St. Paul









St. Mark and St. Paul from Albrecht Durer's The Four Apostles, 1526.


Presented to the city of Nuremberg, Durer wrote in his letter of dedication, as "a remembrance in respect for your wisdom" for adopting Lutheranism as its official creed, The Four Apostles was his last major painting. An inscription below the painting warns secular authorities to accept the Bible as the only source of truth: "All worldly rulers in these dangerous times should give good heed that they receive not human misguidance for the Word of God, for God will have nothing added to His Word nor taken away from it.
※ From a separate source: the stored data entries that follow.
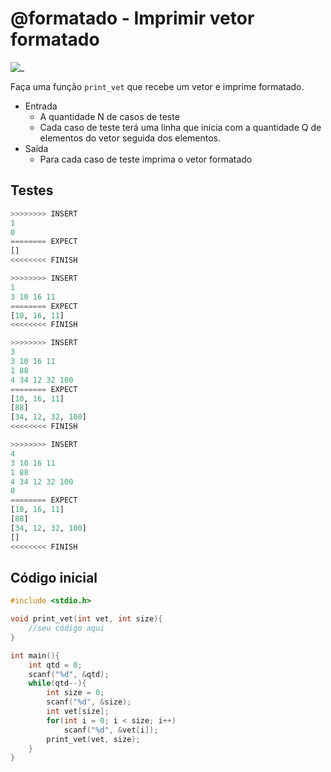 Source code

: # @formatado - Imprimir vetor formatado

![_](cover.jpg)

Faça uma função `print_vet` que recebe um vetor e imprime formatado.

- Entrada
  - A quantidade N de casos de teste
  - Cada caso de teste terá uma linha que inicia com a quantidade Q de elementos do vetor seguida dos elementos.
- Saída
  - Para cada caso de teste imprima o vetor formatado

## Testes

``` py
>>>>>>>> INSERT
1
0
======== EXPECT
[]
<<<<<<<< FINISH
```

```py
>>>>>>>> INSERT
1
3 10 16 11
======== EXPECT
[10, 16, 11]
<<<<<<<< FINISH
```

```py
>>>>>>>> INSERT
3
3 10 16 11
1 88
4 34 12 32 100
======== EXPECT
[10, 16, 11]
[88]
[34, 12, 32, 100]
<<<<<<<< FINISH
```

```py
>>>>>>>> INSERT
4
3 10 16 11
1 88
4 34 12 32 100
0
======== EXPECT
[10, 16, 11]
[88]
[34, 12, 32, 100]
[]
<<<<<<<< FINISH

```

## Código inicial

```c
#include <stdio.h>

void print_vet(int vet, int size){
    //seu código aqui
}

int main(){
    int qtd = 0;
    scanf("%d", &qtd);
    while(qtd--){
        int size = 0;
        scanf("%d", &size);
        int vet[size];
        for(int i = 0; i < size; i++)
            scanf("%d", &vet[i]);
        print_vet(vet, size);
    }
}
```
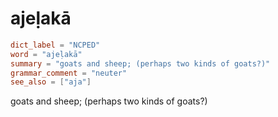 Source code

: # ajeḷakā

``` toml
dict_label = "NCPED"
word = "ajeḷakā"
summary = "goats and sheep; (perhaps two kinds of goats?)"
grammar_comment = "neuter"
see_also = ["aja"]
```

goats and sheep; (perhaps two kinds of goats?)

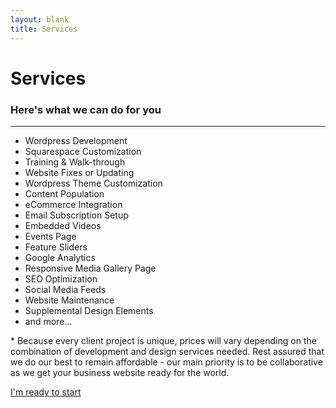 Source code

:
 ```yaml
---
layout: blank
title: Services
---
```

<div class="row_md">
	<div class="container_md text_center">
		<h1 class="page_title">Services</h1>
		<h3 class="page_subtitle text_pad_bottom">Here's what we can do for you</h3>
		<hr class="divider_red">
		<ul class="page_base_list">
			<li>
				<i class="fa fa-wordpress page_list_icon" aria-hidden="true"></i>
				Wordpress Development
			</li>
			<li>
				<i class="fa fa-square page_list_icon" aria-hidden="true"></i>
				Squarespace Customization
			</li>
			<li>
				<i class="fa fa-file-text-o page_list_icon" aria-hidden="true"></i>
				Training & Walk-through
			</li>
			<li>
				<i class="fa fa-wrench page_list_icon" aria-hidden="true"></i>
				Website Fixes or Updating
			</li>
			<li>
				<i class="fa fa-wordpress page_list_icon" aria-hidden="true"></i>
				Wordpress Theme Customization
			</li>
			<li>
				<i class="fa fa-files-o page_list_icon" aria-hidden="true"></i>
				Content Population
			</li>
			<li>
				<i class="fa fa-shopping-cart page_list_icon" aria-hidden="true"></i>
				eCommerce Integration
			</li>
			<li>
				<i class="fa fa-envelope-o page_list_icon" aria-hidden="true"></i>
				Email Subscription Setup
			</li>
			<li>
				<i class="fa fa-youtube-square page_list_icon" aria-hidden="true"></i>
				Embedded Videos
			</li>
			<li>
				<i class="fa fa-calendar page_list_icon" aria-hidden="true"></i>
				Events Page
			</li>
			<li>
				<i class="fa fa-picture-o page_list_icon" aria-hidden="true"></i>
				Feature Sliders
			</li>
			<li>
				<i class="fa fa-google page_list_icon" aria-hidden="true"></i>
				Google Analytics
			</li>
			<li>
				<i class="fa fa-th-large page_list_icon" aria-hidden="true"></i>
				Responsive Media Gallery Page
			</li>
			<li>
				<i class="fa fa-line-chart page_list_icon" aria-hidden="true"></i>
				SEO Optimization
			</li>
			<li>
				<i class="fa fa-share-alt page_list_icon" aria-hidden="true"></i>
				Social Media Feeds
			</li>
			<li>
				<i class="fa fa-cogs page_list_icon" aria-hidden="true"></i>
				Website Maintenance
			</li>
			<li>
				<i class="fa fa-paint-brush page_list_icon" aria-hidden="true"></i>
				Supplemental Design Elements
			</li>
			<li>
				<i class="fa fa-ellipsis-h page_list_icon" aria-hidden="true"></i>
				and more...
			</li>
		</ul>
		<div class="row_xs">
			<div class="container_lg text_center text_small">
				<p><span class="text_red">*</span> Because every client project is unique, prices will vary depending on the combination of development and design services needed. Rest assured that we do our best to remain affordable - our main priority is to be collaborative as we get your business website ready for the world.</p>
			</div>
		</div>
		<a class="page_submit" href="/contact">I'm ready to start</a>
	</div>
</div>
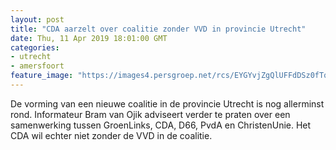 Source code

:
 ```yaml
---
layout: post
title: "CDA aarzelt over coalitie zonder VVD in provincie Utrecht"
date: Thu, 11 Apr 2019 18:01:00 GMT
categories: 
- utrecht 
- amersfoort 
feature_image: "https://images4.persgroep.net/rcs/EYGYvjZgQlUFFdDSz0fTqXKqsyg/diocontent/144082803/_fitwidth/400/?appId=21791a8992982cd8da851550a453bd7f&quality=0.7"
---
```


De vorming van een nieuwe coalitie in de provincie Utrecht is nog allerminst rond. Informateur Bram van Ojik adviseert verder te praten over een samenwerking tussen GroenLinks, CDA, D66, PvdA en ChristenUnie. Het CDA wil echter niet zonder de VVD in de coalitie.
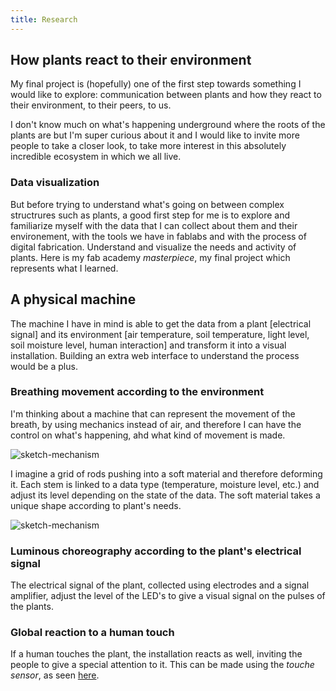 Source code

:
```yaml
---
title: Research
---
```


## How plants react to their environment

My final project is (hopefully) one of the first step towards something I would like to explore: communication between plants and how they react to their environment, to their peers, to us.

I don't know much on what's happening underground where the roots of the plants are but I'm super curious about it and I would like to invite more people to take a closer look, to take more interest in this absolutely incredible ecosystem in which we all live.

### Data visualization

But before trying to understand what's going on between complex structrures such as plants, a good first step for me is to explore and familiarize myself with the data that I can collect about them and their environement, with the tools we have in fablabs and with the process of digital fabrication. Understand and visualize the needs and activity of plants. Here is my fab academy *masterpiece*, my final project which represents what I learned.

## A physical machine

The machine I have in mind is able to get the data from a plant [electrical signal] and its environment [air temperature, soil temperature, light level, soil moisture level, human interaction] and transform it into a visual installation. Building an extra web interface to understand the process would be a plus.

### Breathing movement according to the environment

I'm thinking about a machine that can represent the movement of the breath, by using mechanics instead of air, and therefore I can have the control on what's happening, ahd what kind of movement is made.

![sketch-mechanism](sketch-general.jpg)

I imagine a grid of rods pushing into a soft material and therefore deforming it. Each stem is linked to a data type (temperature, moisture level, etc.) and adjust its level depending on the state of the data. The soft material takes a unique shape according to plant's needs.

![sketch-mechanism](sketch-mechanism.jpg)

### Luminous choreography according to the plant's electrical signal

The electrical signal of the plant, collected using electrodes and a signal amplifier, adjust the level of the LED's to give a visual signal on the pulses of the plants.

### Global reaction to a human touch

If a human touches the plant, the installation reacts as well, inviting the people to give a special attention to it. This can be made using the *touche sensor*, as seen [here](https://www.instructables.com/id/Touche-for-Arduino-Advanced-touch-sensing/).


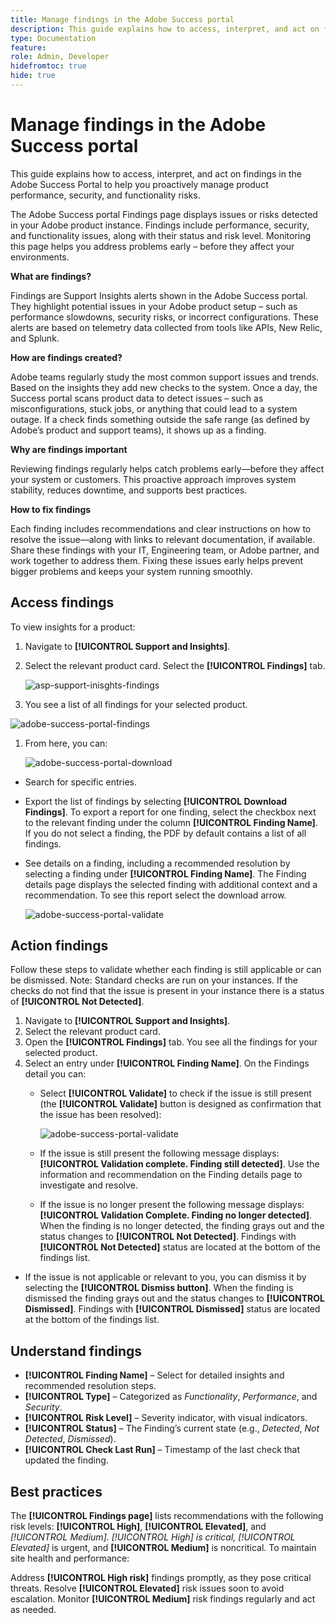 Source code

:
 ```yaml
---
title: Manage findings in the Adobe Success portal 
description: This guide explains how to access, interpret, and act on findings in the Adobe Success Portal to help you proactively manage product performance, security, and functionality risks.
type: Documentation
feature: 
role: Admin, Developer
hidefromtoc: true
hide: true  
---
```

# Manage findings in the Adobe Success portal

This guide explains how to access, interpret, and act on findings in the Adobe Success Portal to help you proactively manage product performance, security, and functionality risks. 

The Adobe Success portal Findings page displays issues or risks detected in your Adobe product instance. Findings include performance, security, and functionality issues, along with their status and risk level. Monitoring this page helps you address problems early – before they affect your environments. 

**What are findings?**

Findings are Support Insights alerts shown in the Adobe Success portal. They highlight potential issues in your Adobe product setup – such as performance slowdowns, security risks, or incorrect configurations. These alerts are based on telemetry data collected from tools like APIs, New Relic, and Splunk.  

**How are findings created?**

Adobe teams regularly study the most common support issues and trends. Based on the insights they add new checks to the system. Once a day, the Success portal scans product data to detect issues – such as misconfigurations, stuck jobs, or anything that could lead to a system outage. If a check finds something outside the safe range (as defined by Adobe’s product and support teams), it shows up as a finding.  

**Why are findings important**

Reviewing findings regularly helps catch problems early—before they affect your system or customers. This proactive approach improves system stability, reduces downtime, and supports best practices.  

**How to fix findings**

Each finding includes recommendations and clear instructions on how to resolve the issue—along with links to relevant documentation, if available. Share these findings with your IT, Engineering team, or Adobe partner, and work together to address them. Fixing these issues early helps prevent bigger problems and keeps your system running smoothly. 


## Access findings 

To view insights for a product: 

1. Navigate to **[!UICONTROL Support and Insights]**. 
1. Select the relevant product card. Select the **[!UICONTROL Findings]** tab. 

     ![asp-support-inisghts-findings](assets/asp-support-inisghts-findings.png)


1. You see a list of all findings for your selected product.

![adobe-success-portal-findings](technical-persona/assets/adobe-success-portal-findings.png)


1. From here, you can:

   ![adobe-success-portal-download](assets/adobe-success-portal-download.png)

* Search for specific entries. 
* Export the list of findings by selecting **[!UICONTROL Download Findings]**. To export a report for one finding, select the checkbox next to the relevant finding under the column **[!UICONTROL Finding Name]**. If you do not select a finding, the PDF by default contains a list of all findings.  
* See details on a finding, including a recommended resolution by selecting a finding under **[!UICONTROL Finding Name]**. The Finding details page displays the selected finding with additional context and a recommendation. To see this report select the download arrow. 

   ![adobe-success-portal-validate](assets/adobe-success-portal-validate.png)

 
## Action findings 

Follow these steps to validate whether each finding is still applicable or can be dismissed. Note: Standard checks are run on your instances. If the checks do not find that the issue is present in your instance there is a status of **[!UICONTROL Not Detected]**. 

1. Navigate to **[!UICONTROL Support and Insights]**. 
1. Select the relevant product card. 
1. Open the **[!UICONTROL Findings]** tab. You see all the findings for your selected product.  
1. Select an entry under **[!UICONTROL Finding Name]**. On the Findings detail you can: 
   * Select **[!UICONTROL Validate]** to check if the issue is still present (the **[!UICONTROL Validate]** button is designed as confirmation that the issue has been resolved): 

      ![adobe-success-portal-validate](assets/adobe-success-portal-validate.png)


   * If the issue is still present the following message displays: **[!UICONTROL Validation complete. Finding still detected]**. Use the information and recommendation on the Finding details page to investigate and resolve.  
   * If the issue is no longer present the following message displays: **[!UICONTROL Validation Complete. Finding no longer detected]**. When the finding is no longer detected, the finding grays out and the status changes to **[!UICONTROL Not Detected]**. Findings with **[!UICONTROL Not Detected]** status are located at the bottom of the findings list.  
* If the issue is not applicable or relevant to you, you can dismiss it by selecting the **[!UICONTROL Dismiss button]**. When the finding is dismissed the finding grays out and the status changes to **[!UICONTROL Dismissed]**.  Findings with **[!UICONTROL Dismissed]** status are located at the bottom of the findings list.  

## Understand findings

* **[!UICONTROL Finding Name]** – Select for detailed insights and recommended resolution steps.  
* **[!UICONTROL Type]** – Categorized as *Functionality*, *Performance*, and *Security*. 
* **[!UICONTROL Risk Level]** – Severity indicator, with visual indicators.  
* **[!UICONTROL Status]** – The Finding’s current state (e.g., *Detected*, *Not Detected*, *Dismissed*). 
* **[!UICONTROL Check Last Run]** – Timestamp of the last check that updated the finding.  


## Best practices

The **[!UICONTROL Findings page]** lists recommendations with the following risk levels: **[!UICONTROL High]**, **[!UICONTROL Elevated]**, and **[!UICONTROL Medium]. *[!UICONTROL High]** is critical, *[!UICONTROL Elevated]** is urgent, and **[!UICONTROL Medium]** is noncritical. To maintain site health and performance: 

Address **[!UICONTROL High risk]** findings promptly, as they pose critical threats. 
Resolve **[!UICONTROL Elevated]** risk issues soon to avoid escalation. 
Monitor **[!UICONTROL Medium]** risk findings regularly and act as needed. 

   


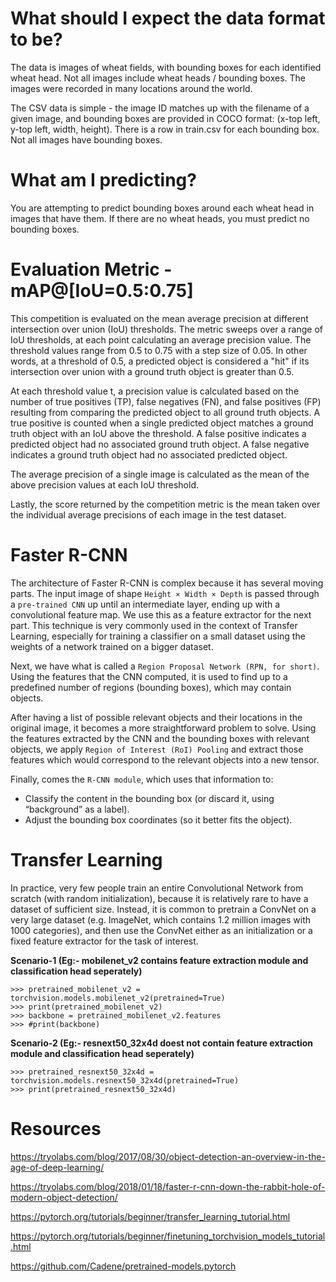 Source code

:# What should I expect the data format to be?
The data is images of wheat fields, with bounding boxes for each identified wheat head. Not all images include wheat heads / bounding boxes. The images were recorded in many locations around the world.

The CSV data is simple - the image ID matches up with the filename of a given image, and bounding boxes are provided in COCO format: (x-top left, y-top left, width, height). There is a row in train.csv for each bounding box. Not all images have bounding boxes. 

# What am I predicting?
You are attempting to predict bounding boxes around each wheat head in images that have them. If there are no wheat heads, you must predict no bounding boxes.

# Evaluation Metric - mAP@[IoU=0.5:0.75]

This competition is evaluated on the mean average precision at different intersection over union (IoU) thresholds. The metric sweeps over a range of IoU thresholds, at each point calculating an average precision value. The threshold values range from 0.5 to 0.75 with a step size of 0.05. In other words, at a threshold of 0.5, a predicted object is considered a "hit" if its intersection over union with a ground truth object is greater than 0.5.

At each threshold value t, a precision value is calculated based on the number of true positives (TP), false negatives (FN), and false positives (FP) resulting from comparing the predicted object to all ground truth objects. A true positive is counted when a single predicted object matches a ground truth object with an IoU above the threshold. A false positive indicates a predicted object had no associated ground truth object. A false negative indicates a ground truth object had no associated predicted object.

The average precision of a single image is calculated as the mean of the above precision values at each IoU threshold.

Lastly, the score returned by the competition metric is the mean taken over the individual average precisions of each image in the test dataset.

# Faster R-CNN 

The architecture of Faster R-CNN is complex because it has several moving parts. The input image of shape ```Height × Width × Depth``` is passed through a ```pre-trained CNN``` up until an intermediate layer, ending up with a convolutional feature map. We use this as a feature extractor for the next part. This technique is very commonly used in the context of Transfer Learning, especially for training a classifier on a small dataset using the weights of a network trained on a bigger dataset.

Next, we have what is called a ```Region Proposal Network (RPN, for short)```. Using the features that the CNN computed, it is used to find up to a predefined number of regions (bounding boxes), which may contain objects.

After having a list of possible relevant objects and their locations in the original image, it becomes a more straightforward problem to solve. Using the features extracted by the CNN and the bounding boxes with relevant objects, we apply ```Region of Interest (RoI) Pooling``` and extract those features which would correspond to the relevant objects into a new tensor.

Finally, comes the ```R-CNN module```, which uses that information to:

* Classify the content in the bounding box (or discard it, using “background” as a label).
* Adjust the bounding box coordinates (so it better fits the object).

# Transfer Learning

In practice, very few people train an entire Convolutional Network from scratch (with random initialization), because it is relatively rare to have a dataset of sufficient size. Instead, it is common to pretrain a ConvNet on a very large dataset (e.g. ImageNet, which contains 1.2 million images with 1000 categories), and then use the ConvNet either as an initialization or a fixed feature extractor for the task of interest. 

**Scenario-1 (Eg:- mobilenet_v2 contains feature extraction module and classification head seperately)**

```
>>> pretrained_mobilenet_v2 = torchvision.models.mobilenet_v2(pretrained=True)
>>> print(pretrained_mobilenet_v2)
>>> backbone = pretrained_mobilenet_v2.features
>>> #print(backbone)
```

**Scenario-2 (Eg:- resnext50_32x4d doest not contain feature extraction module and classification head seperately)**

```
>>> pretrained_resnext50_32x4d = torchvision.models.resnext50_32x4d(pretrained=True)
>>> print(pretrained_resnext50_32x4d)
```

# Resources

https://tryolabs.com/blog/2017/08/30/object-detection-an-overview-in-the-age-of-deep-learning/

https://tryolabs.com/blog/2018/01/18/faster-r-cnn-down-the-rabbit-hole-of-modern-object-detection/

https://pytorch.org/tutorials/beginner/transfer_learning_tutorial.html

https://pytorch.org/tutorials/beginner/finetuning_torchvision_models_tutorial.html

https://github.com/Cadene/pretrained-models.pytorch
Here therefore these four excellent men, Peter, John, Paul, and Mark and their warning." Beneath this admonition were verses from Luther's translation of the New Testament. (When the painting was moved from Protestant Nuremberg to Catholic Munich, the inscription was sawed off.) In this, the right panel of the painting, St. Paul in the foreground dominates the figure of St. Mark. To Luther, whom Durer revered, Paul was the "apostle of the reformation," the best teacher and wisest witness after Jesus, and Durer painted him as a stern, imposing, austere figure holding a sword--the sword of Faith from his Epistle to the Ephesians (6:17) and the instrument of his martyrdom--and staring forbiddingly at the viewer.